Segment Start: DATASET
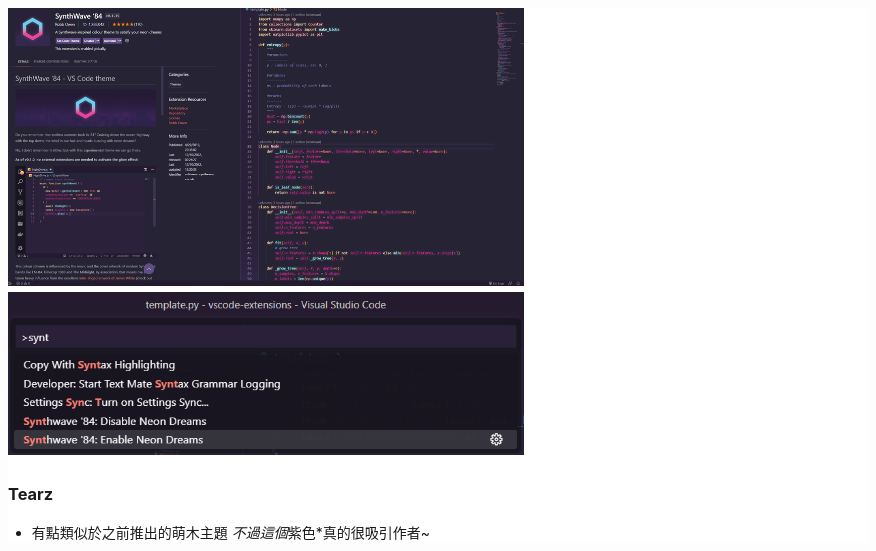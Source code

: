 <img src="img/2023-03-17-20-28-44.png" width="60%">

<img src="img/2023-03-17-20-27-06.png" width="60%">

### Tearz
* 有點類似於之前推出的萌木主題
*不過這個*紫色*真的很吸引作者~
Segment End: DATASET
** WORK TO COMPLETE **
Scan the data for lines with the word "width". Report only how many there are.

** WRITTEN SOLUTION **
2